The services targeted include naloxone distribution, access to medication for opioid use disorder and treatment for pregnant and postpartum SUD patients, among others. But SAMHSA grants keep the lights on for a huge number of projects that extend beyond harm reduction, like suicide prevention and first responder training. Even the American Psychiatric Association Foundation’s program offering free mental health training in K-12 schools would have been shuttered.
“[N]o corrective action is possible here since no corrective action could align the award with current agency priorities,” SAMHSA told the grant recipients.
“Although in its discretion SAMHSA may suspend (rather than immediately terminate) an award to allow the recipient an opportunity to take appropriate corrective action before SAMHSA makes a termination decision,” stated the letter issued en masse the night of January 13, “after review and consideration, no corrective action is possible here since no corrective action could align the award with current agency priorities.”
Government Executive reported that a source with access to the data put the number of affected grants at between 2,500 and 2,900. Because the grants had already been awarded, terminating them would have not just pulled the plug on future projects, but cut off substance use disorder (SUD) patients from treatment and cost providers their jobs.
“A majority of the funding for these grants was already appropriated by Congress, so their termination is technically illegal,” Maggie Hart of Drug Policy Alliance (DPA) said in a statement. “And over the last few months of ongoing federal appropriations negotiations, this funding was on track to being preserved by Congress. These terminations come on top of $1 trillion cuts to Medicaid—the single largest source of funding for addiction treatment.”
However, on the same day it issued the grant termination letters, SAMHSA posted a $231 million grant to run the 988 Suicide & Crisis Lifeline. The National Council for Mental Wellbeing stated January 14 that in addition to the 988 lifeline, funding has continued for the State Opioid Response Grant and the Certified Community Behavioral Health Clinic program.
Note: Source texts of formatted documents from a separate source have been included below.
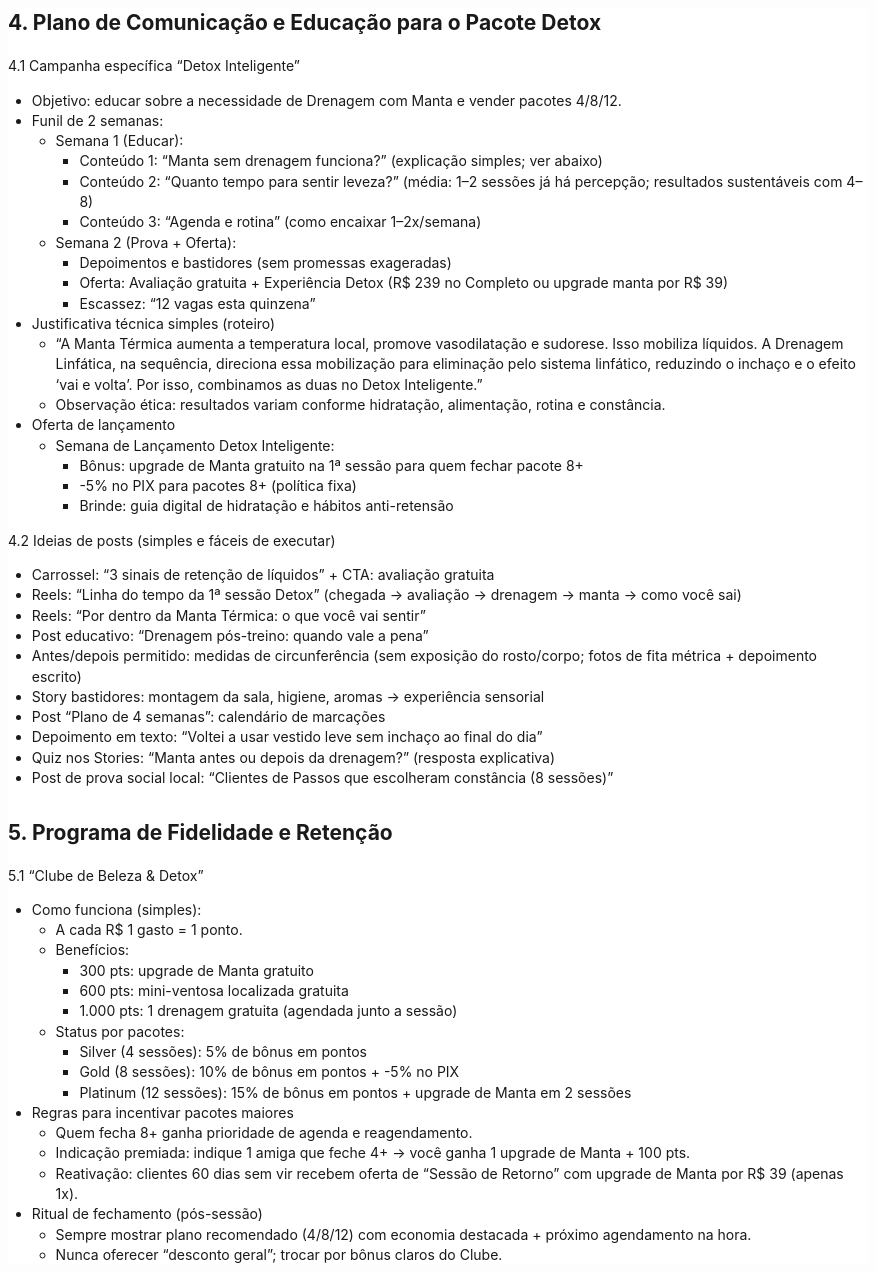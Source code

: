 ## 4. Plano de Comunicação e Educação para o Pacote Detox

4.1 Campanha específica “Detox Inteligente”

- Objetivo: educar sobre a necessidade de Drenagem com Manta e vender pacotes 4/8/12.
- Funil de 2 semanas:
  - Semana 1 (Educar):
    - Conteúdo 1: “Manta sem drenagem funciona?” (explicação simples; ver abaixo)
    - Conteúdo 2: “Quanto tempo para sentir leveza?” (média: 1–2 sessões já há percepção; resultados sustentáveis com 4–8)
    - Conteúdo 3: “Agenda e rotina” (como encaixar 1–2x/semana)
  - Semana 2 (Prova + Oferta):
    - Depoimentos e bastidores (sem promessas exageradas)
    - Oferta: Avaliação gratuita + Experiência Detox (R\$ 239 no Completo ou upgrade manta por R\$ 39)
    - Escassez: “12 vagas esta quinzena”
- Justificativa técnica simples (roteiro)
  - “A Manta Térmica aumenta a temperatura local, promove vasodilatação e sudorese. Isso mobiliza líquidos. A Drenagem Linfática, na sequência, direciona essa mobilização para eliminação pelo sistema linfático, reduzindo o inchaço e o efeito ‘vai e volta’. Por isso, combinamos as duas no Detox Inteligente.”
  - Observação ética: resultados variam conforme hidratação, alimentação, rotina e constância.
- Oferta de lançamento
  - Semana de Lançamento Detox Inteligente:
    - Bônus: upgrade de Manta gratuito na 1ª sessão para quem fechar pacote 8+
    - -5% no PIX para pacotes 8+ (política fixa)
    - Brinde: guia digital de hidratação e hábitos anti-retensão

4.2 Ideias de posts (simples e fáceis de executar)

- Carrossel: “3 sinais de retenção de líquidos” + CTA: avaliação gratuita
- Reels: “Linha do tempo da 1ª sessão Detox” (chegada → avaliação → drenagem → manta → como você sai)
- Reels: “Por dentro da Manta Térmica: o que você vai sentir”
- Post educativo: “Drenagem pós-treino: quando vale a pena”
- Antes/depois permitido: medidas de circunferência (sem exposição do rosto/corpo; fotos de fita métrica + depoimento escrito)
- Story bastidores: montagem da sala, higiene, aromas → experiência sensorial
- Post “Plano de 4 semanas”: calendário de marcações
- Depoimento em texto: “Voltei a usar vestido leve sem inchaço ao final do dia”
- Quiz nos Stories: “Manta antes ou depois da drenagem?” (resposta explicativa)
- Post de prova social local: “Clientes de Passos que escolheram constância (8 sessões)”

## 5. Programa de Fidelidade e Retenção

5.1 “Clube de Beleza \& Detox”

- Como funciona (simples):
  - A cada R\$ 1 gasto = 1 ponto.
  - Benefícios:
    - 300 pts: upgrade de Manta gratuito
    - 600 pts: mini-ventosa localizada gratuita
    - 1.000 pts: 1 drenagem gratuita (agendada junto a sessão)
  - Status por pacotes:
    - Silver (4 sessões): 5% de bônus em pontos
    - Gold (8 sessões): 10% de bônus em pontos + -5% no PIX
    - Platinum (12 sessões): 15% de bônus em pontos + upgrade de Manta em 2 sessões
- Regras para incentivar pacotes maiores
  - Quem fecha 8+ ganha prioridade de agenda e reagendamento.
  - Indicação premiada: indique 1 amiga que feche 4+ → você ganha 1 upgrade de Manta + 100 pts.
  - Reativação: clientes 60 dias sem vir recebem oferta de “Sessão de Retorno” com upgrade de Manta por R\$ 39 (apenas 1x).
- Ritual de fechamento (pós-sessão)
  - Sempre mostrar plano recomendado (4/8/12) com economia destacada + próximo agendamento na hora.
  - Nunca oferecer “desconto geral”; trocar por bônus claros do Clube.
The turmoil comes just two weeks before the deadline for Congress to reach a new funding agreement or face another government shutdown. It also hasn’t been the only chaotic reversal within HHS during this time.
The same day grant recipients were notified of the cuts, HHS reinstated some 400 National Institute for Occupational Safety and Health employees. They’d been on paid leave since April 2025, in limbo with no indication from HHS as to the future of their jobs, until they were unexpectedly informed that the previous “reduction in force” notice they’d received was being revoked, effective immediately.